*Your goal:*
All entries below need to be written out exactly, but without their pictures.

*Supplied data:*
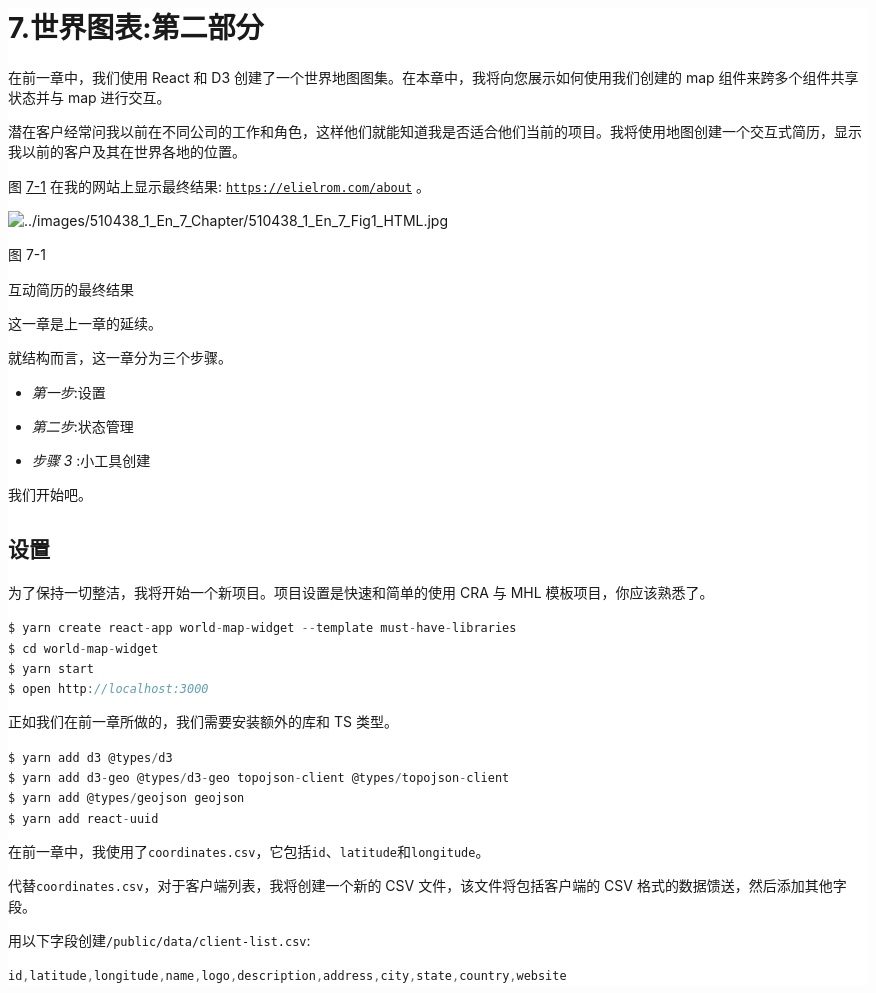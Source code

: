 # 7.世界图表:第二部分

在前一章中，我们使用 React 和 D3 创建了一个世界地图图集。在本章中，我将向您展示如何使用我们创建的 map 组件来跨多个组件共享状态并与 map 进行交互。

潜在客户经常问我以前在不同公司的工作和角色，这样他们就能知道我是否适合他们当前的项目。我将使用地图创建一个交互式简历，显示我以前的客户及其在世界各地的位置。

图 [7-1](#Fig1) 在我的网站上显示最终结果: [`https://elielrom.com/about`](https://elielrom.com/about) 。

![../images/510438_1_En_7_Chapter/510438_1_En_7_Fig1_HTML.jpg](../images/510438_1_En_7_Chapter/510438_1_En_7_Fig1_HTML.jpg)

图 7-1

互动简历的最终结果

这一章是上一章的延续。

就结构而言，这一章分为三个步骤。

*   *第一步*:设置

*   *第二步*:状态管理

*   *步骤 3* :小工具创建

我们开始吧。

## 设置

为了保持一切整洁，我将开始一个新项目。项目设置是快速和简单的使用 CRA 与 MHL 模板项目，你应该熟悉了。

```jsx
$ yarn create react-app world-map-widget --template must-have-libraries
$ cd world-map-widget
$ yarn start
$ open http://localhost:3000

```

正如我们在前一章所做的，我们需要安装额外的库和 TS 类型。

```jsx
$ yarn add d3 @types/d3
$ yarn add d3-geo @types/d3-geo topojson-client @types/topojson-client
$ yarn add @types/geojson geojson
$ yarn add react-uuid

```

在前一章中，我使用了`coordinates.csv`，它包括`id`、`latitude`和`longitude`。

代替`coordinates.csv`，对于客户端列表，我将创建一个新的 CSV 文件，该文件将包括客户端的 CSV 格式的数据馈送，然后添加其他字段。

用以下字段创建`/public/data/client-list.csv`:

```jsx
id,latitude,longitude,name,logo,description,address,city,state,country,website

```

*Answer to this problem:*
Source code

: # 7.世界图表:第二部分

在前一章中，我们使用 React 和 D3 创建了一个世界地图图集。在本章中，我将向您展示如何使用我们创建的 map 组件来跨多个组件共享状态并与 map 进行交互。

潜在客户经常问我以前在不同公司的工作和角色，这样他们就能知道我是否适合他们当前的项目。我将使用地图创建一个交互式简历，显示我以前的客户及其在世界各地的位置。

图 [7-1](#Fig1) 在我的网站上显示最终结果: [`https://elielrom.com/about`](https://elielrom.com/about) 。

![../images/510438_1_En_7_Chapter/510438_1_En_7_Fig1_HTML.jpg](../images/510438_1_En_7_Chapter/510438_1_En_7_Fig1_HTML.jpg)

图 7-1

互动简历的最终结果

这一章是上一章的延续。

就结构而言，这一章分为三个步骤。

*   *第一步*:设置

*   *第二步*:状态管理

*   *步骤 3* :小工具创建

我们开始吧。

## 设置

为了保持一切整洁，我将开始一个新项目。项目设置是快速和简单的使用 CRA 与 MHL 模板项目，你应该熟悉了。

```jsx
$ yarn create react-app world-map-widget --template must-have-libraries
$ cd world-map-widget
$ yarn start
$ open http://localhost:3000

```

正如我们在前一章所做的，我们需要安装额外的库和 TS 类型。

```jsx
$ yarn add d3 @types/d3
$ yarn add d3-geo @types/d3-geo topojson-client @types/topojson-client
$ yarn add @types/geojson geojson
$ yarn add react-uuid

```

在前一章中，我使用了`coordinates.csv`，它包括`id`、`latitude`和`longitude`。

代替`coordinates.csv`，对于客户端列表，我将创建一个新的 CSV 文件，该文件将包括客户端的 CSV 格式的数据馈送，然后添加其他字段。

用以下字段创建`/public/data/client-list.csv`:

```jsx
id,latitude,longitude,name,logo,description,address,city,state,country,website

```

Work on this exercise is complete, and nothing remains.